ACTIVITY:
Your copy should match the records exactly, apart from the pictures, which stay out.

EXCERPTED DATA:
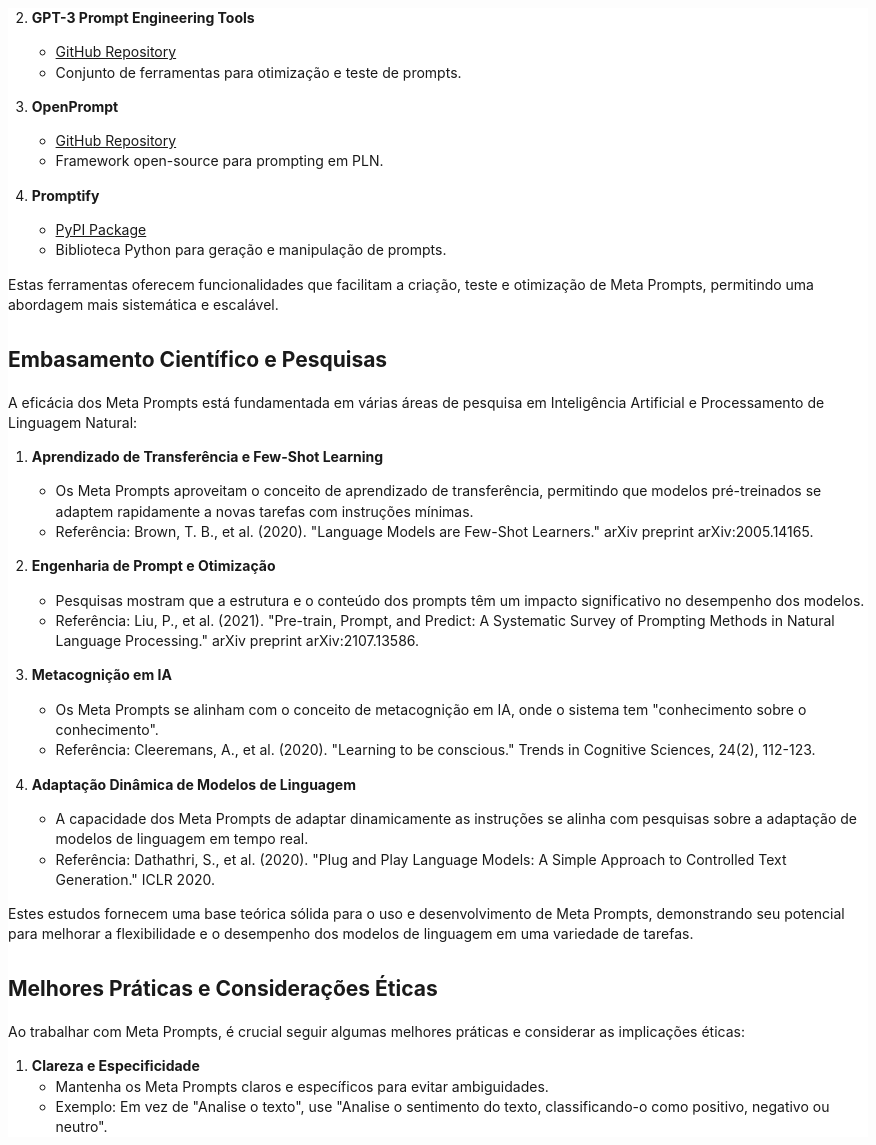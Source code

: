 2. **GPT-3 Prompt Engineering Tools**
   - [GitHub Repository](https://github.com/promptslab/Awesome-Prompt-Engineering?tab=readme-ov-file)
   - Conjunto de ferramentas para otimização e teste de prompts.

3. **OpenPrompt**
   - [GitHub Repository](https://github.com/thunlp/OpenPrompt)
   - Framework open-source para prompting em PLN.

4. **Promptify**
   - [PyPI Package](https://pypi.org/project/promptify/)
   - Biblioteca Python para geração e manipulação de prompts.

Estas ferramentas oferecem funcionalidades que facilitam a criação, teste e otimização de Meta Prompts, permitindo uma abordagem mais sistemática e escalável.

## Embasamento Científico e Pesquisas

A eficácia dos Meta Prompts está fundamentada em várias áreas de pesquisa em Inteligência Artificial e Processamento de Linguagem Natural:

1. **Aprendizado de Transferência e Few-Shot Learning**
   - Os Meta Prompts aproveitam o conceito de aprendizado de transferência, permitindo que modelos pré-treinados se adaptem rapidamente a novas tarefas com instruções mínimas.
   - Referência: Brown, T. B., et al. (2020). "Language Models are Few-Shot Learners." arXiv preprint arXiv:2005.14165.

2. **Engenharia de Prompt e Otimização**
   - Pesquisas mostram que a estrutura e o conteúdo dos prompts têm um impacto significativo no desempenho dos modelos.
   - Referência: Liu, P., et al. (2021). "Pre-train, Prompt, and Predict: A Systematic Survey of Prompting Methods in Natural Language Processing." arXiv preprint arXiv:2107.13586.

3. **Metacognição em IA**
   - Os Meta Prompts se alinham com o conceito de metacognição em IA, onde o sistema tem "conhecimento sobre o conhecimento".
   - Referência: Cleeremans, A., et al. (2020). "Learning to be conscious." Trends in Cognitive Sciences, 24(2), 112-123.

4. **Adaptação Dinâmica de Modelos de Linguagem**
   - A capacidade dos Meta Prompts de adaptar dinamicamente as instruções se alinha com pesquisas sobre a adaptação de modelos de linguagem em tempo real.
   - Referência: Dathathri, S., et al. (2020). "Plug and Play Language Models: A Simple Approach to Controlled Text Generation." ICLR 2020.

Estes estudos fornecem uma base teórica sólida para o uso e desenvolvimento de Meta Prompts, demonstrando seu potencial para melhorar a flexibilidade e o desempenho dos modelos de linguagem em uma variedade de tarefas.

## Melhores Práticas e Considerações Éticas

Ao trabalhar com Meta Prompts, é crucial seguir algumas melhores práticas e considerar as implicações éticas:

1. **Clareza e Especificidade**
   - Mantenha os Meta Prompts claros e específicos para evitar ambiguidades.
   - Exemplo: Em vez de "Analise o texto", use "Analise o sentimento do texto, classificando-o como positivo, negativo ou neutro".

OUTPUT:
Source code

: 2. **GPT-3 Prompt Engineering Tools**
   - [GitHub Repository](https://github.com/promptslab/Awesome-Prompt-Engineering?tab=readme-ov-file)
   - Conjunto de ferramentas para otimização e teste de prompts.

3. **OpenPrompt**
   - [GitHub Repository](https://github.com/thunlp/OpenPrompt)
   - Framework open-source para prompting em PLN.

4. **Promptify**
   - [PyPI Package](https://pypi.org/project/promptify/)
   - Biblioteca Python para geração e manipulação de prompts.

Estas ferramentas oferecem funcionalidades que facilitam a criação, teste e otimização de Meta Prompts, permitindo uma abordagem mais sistemática e escalável.

## Embasamento Científico e Pesquisas

A eficácia dos Meta Prompts está fundamentada em várias áreas de pesquisa em Inteligência Artificial e Processamento de Linguagem Natural:

1. **Aprendizado de Transferência e Few-Shot Learning**
   - Os Meta Prompts aproveitam o conceito de aprendizado de transferência, permitindo que modelos pré-treinados se adaptem rapidamente a novas tarefas com instruções mínimas.
   - Referência: Brown, T. B., et al. (2020). "Language Models are Few-Shot Learners." arXiv preprint arXiv:2005.14165.

2. **Engenharia de Prompt e Otimização**
   - Pesquisas mostram que a estrutura e o conteúdo dos prompts têm um impacto significativo no desempenho dos modelos.
   - Referência: Liu, P., et al. (2021). "Pre-train, Prompt, and Predict: A Systematic Survey of Prompting Methods in Natural Language Processing." arXiv preprint arXiv:2107.13586.

3. **Metacognição em IA**
   - Os Meta Prompts se alinham com o conceito de metacognição em IA, onde o sistema tem "conhecimento sobre o conhecimento".
   - Referência: Cleeremans, A., et al. (2020). "Learning to be conscious." Trends in Cognitive Sciences, 24(2), 112-123.

4. **Adaptação Dinâmica de Modelos de Linguagem**
   - A capacidade dos Meta Prompts de adaptar dinamicamente as instruções se alinha com pesquisas sobre a adaptação de modelos de linguagem em tempo real.
   - Referência: Dathathri, S., et al. (2020). "Plug and Play Language Models: A Simple Approach to Controlled Text Generation." ICLR 2020.

Estes estudos fornecem uma base teórica sólida para o uso e desenvolvimento de Meta Prompts, demonstrando seu potencial para melhorar a flexibilidade e o desempenho dos modelos de linguagem em uma variedade de tarefas.

## Melhores Práticas e Considerações Éticas

Ao trabalhar com Meta Prompts, é crucial seguir algumas melhores práticas e considerar as implicações éticas:

1. **Clareza e Especificidade**
   - Mantenha os Meta Prompts claros e específicos para evitar ambiguidades.
   - Exemplo: Em vez de "Analise o texto", use "Analise o sentimento do texto, classificando-o como positivo, negativo ou neutro".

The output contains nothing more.